Na visão de Kuhn (2011b), os motivos que levam cientistas a abandonar um paradigma engloba muito mais do que a comparação entre teorias, envolvendo a comparação mútua entre os paradigmas com a natureza, juntamente com a aceitação da comunidade científica. A resistência dos membros da comunidade, às vezes, é tamanha em tentar salvar o paradigma das crises que é comum observarmos uma constante tentativa de modificações na matriz e inserções desmedidas de hipóteses ad hoc. Enfatiza Kuhn (2011a, p.109):
Tal como os artistas, os cientistas criadores precisam, em determinadas ocasiões, ser capazes de viver em um mundo desordenado – descrevi em outro trabalho essa necessidade como “a tensão essencial” implícita na pesquisa científica.
A atividade científica, quando em crise, não se caracteriza pelo abandono absoluto de todo e qualquer paradigma.

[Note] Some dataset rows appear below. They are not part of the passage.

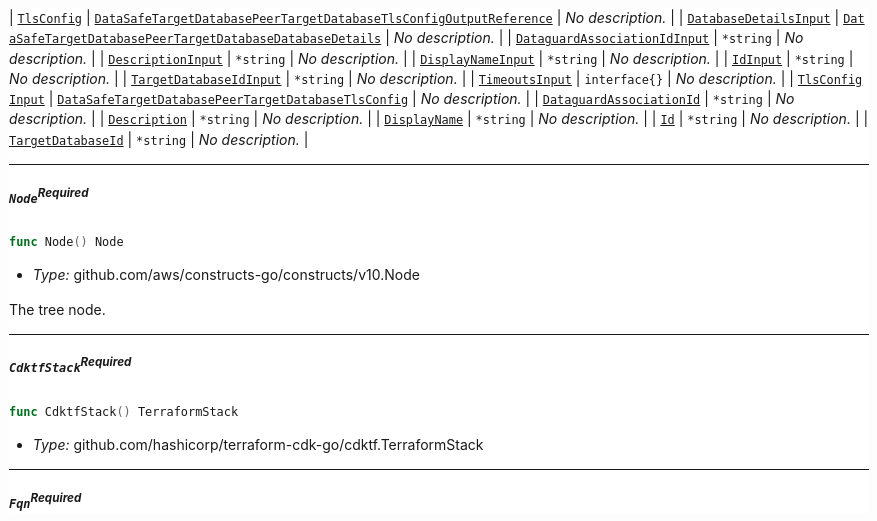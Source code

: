 | <code><a href="#rhizo-co-terraform-provider-oci.dataSafeTargetDatabasePeerTargetDatabase.DataSafeTargetDatabasePeerTargetDatabase.property.tlsConfig">TlsConfig</a></code> | <code><a href="#rhizo-co-terraform-provider-oci.dataSafeTargetDatabasePeerTargetDatabase.DataSafeTargetDatabasePeerTargetDatabaseTlsConfigOutputReference">DataSafeTargetDatabasePeerTargetDatabaseTlsConfigOutputReference</a></code> | *No description.* |
| <code><a href="#rhizo-co-terraform-provider-oci.dataSafeTargetDatabasePeerTargetDatabase.DataSafeTargetDatabasePeerTargetDatabase.property.databaseDetailsInput">DatabaseDetailsInput</a></code> | <code><a href="#rhizo-co-terraform-provider-oci.dataSafeTargetDatabasePeerTargetDatabase.DataSafeTargetDatabasePeerTargetDatabaseDatabaseDetails">DataSafeTargetDatabasePeerTargetDatabaseDatabaseDetails</a></code> | *No description.* |
| <code><a href="#rhizo-co-terraform-provider-oci.dataSafeTargetDatabasePeerTargetDatabase.DataSafeTargetDatabasePeerTargetDatabase.property.dataguardAssociationIdInput">DataguardAssociationIdInput</a></code> | <code>*string</code> | *No description.* |
| <code><a href="#rhizo-co-terraform-provider-oci.dataSafeTargetDatabasePeerTargetDatabase.DataSafeTargetDatabasePeerTargetDatabase.property.descriptionInput">DescriptionInput</a></code> | <code>*string</code> | *No description.* |
| <code><a href="#rhizo-co-terraform-provider-oci.dataSafeTargetDatabasePeerTargetDatabase.DataSafeTargetDatabasePeerTargetDatabase.property.displayNameInput">DisplayNameInput</a></code> | <code>*string</code> | *No description.* |
| <code><a href="#rhizo-co-terraform-provider-oci.dataSafeTargetDatabasePeerTargetDatabase.DataSafeTargetDatabasePeerTargetDatabase.property.idInput">IdInput</a></code> | <code>*string</code> | *No description.* |
| <code><a href="#rhizo-co-terraform-provider-oci.dataSafeTargetDatabasePeerTargetDatabase.DataSafeTargetDatabasePeerTargetDatabase.property.targetDatabaseIdInput">TargetDatabaseIdInput</a></code> | <code>*string</code> | *No description.* |
| <code><a href="#rhizo-co-terraform-provider-oci.dataSafeTargetDatabasePeerTargetDatabase.DataSafeTargetDatabasePeerTargetDatabase.property.timeoutsInput">TimeoutsInput</a></code> | <code>interface{}</code> | *No description.* |
| <code><a href="#rhizo-co-terraform-provider-oci.dataSafeTargetDatabasePeerTargetDatabase.DataSafeTargetDatabasePeerTargetDatabase.property.tlsConfigInput">TlsConfigInput</a></code> | <code><a href="#rhizo-co-terraform-provider-oci.dataSafeTargetDatabasePeerTargetDatabase.DataSafeTargetDatabasePeerTargetDatabaseTlsConfig">DataSafeTargetDatabasePeerTargetDatabaseTlsConfig</a></code> | *No description.* |
| <code><a href="#rhizo-co-terraform-provider-oci.dataSafeTargetDatabasePeerTargetDatabase.DataSafeTargetDatabasePeerTargetDatabase.property.dataguardAssociationId">DataguardAssociationId</a></code> | <code>*string</code> | *No description.* |
| <code><a href="#rhizo-co-terraform-provider-oci.dataSafeTargetDatabasePeerTargetDatabase.DataSafeTargetDatabasePeerTargetDatabase.property.description">Description</a></code> | <code>*string</code> | *No description.* |
| <code><a href="#rhizo-co-terraform-provider-oci.dataSafeTargetDatabasePeerTargetDatabase.DataSafeTargetDatabasePeerTargetDatabase.property.displayName">DisplayName</a></code> | <code>*string</code> | *No description.* |
| <code><a href="#rhizo-co-terraform-provider-oci.dataSafeTargetDatabasePeerTargetDatabase.DataSafeTargetDatabasePeerTargetDatabase.property.id">Id</a></code> | <code>*string</code> | *No description.* |
| <code><a href="#rhizo-co-terraform-provider-oci.dataSafeTargetDatabasePeerTargetDatabase.DataSafeTargetDatabasePeerTargetDatabase.property.targetDatabaseId">TargetDatabaseId</a></code> | <code>*string</code> | *No description.* |

---

##### `Node`<sup>Required</sup> <a name="Node" id="rhizo-co-terraform-provider-oci.dataSafeTargetDatabasePeerTargetDatabase.DataSafeTargetDatabasePeerTargetDatabase.property.node"></a>

```go
func Node() Node
```

- *Type:* github.com/aws/constructs-go/constructs/v10.Node

The tree node.

---

##### `CdktfStack`<sup>Required</sup> <a name="CdktfStack" id="rhizo-co-terraform-provider-oci.dataSafeTargetDatabasePeerTargetDatabase.DataSafeTargetDatabasePeerTargetDatabase.property.cdktfStack"></a>

```go
func CdktfStack() TerraformStack
```

- *Type:* github.com/hashicorp/terraform-cdk-go/cdktf.TerraformStack

---

##### `Fqn`<sup>Required</sup> <a name="Fqn" id="rhizo-co-terraform-provider-oci.dataSafeTargetDatabasePeerTargetDatabase.DataSafeTargetDatabasePeerTargetDatabase.property.fqn"></a>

Consiste no declínio de um paradigma antes consolidado e a emergência de novos bons candidatos em busca da aceitação da comunidade científica. Diferentemente da pré-ciência, a crise é caracterizada pelo momento de perda de credibilidade do paradigma dominante e pelo surgimento de novos paradigmas rivais promissores, diferentes e contraditórios com o anterior.
Kuhn (2011b) aborda a relação tênue entre os quebra-cabeças da ciência normal e as anomalias constantes que acentuam a crise. Eles também podem ser vistos como anomalias e um indicativo de crise. Embora não exista uma linha divisória precisa entre a relação das anomalias e os quebra-cabeças, a crise tende a fomentar o enfraquecimento das suas resoluções. Nesse sentido, os paradigmas vigentes, através de suas teorias, podem ter duas estratégias de atuação, em relação às anomalias: ou elas partem de um constante confronto com as anomalias ou jamais as confrontam diretamente. Contudo, em ambos os casos, parece sempre existir algum indicativo de problema no paradigma.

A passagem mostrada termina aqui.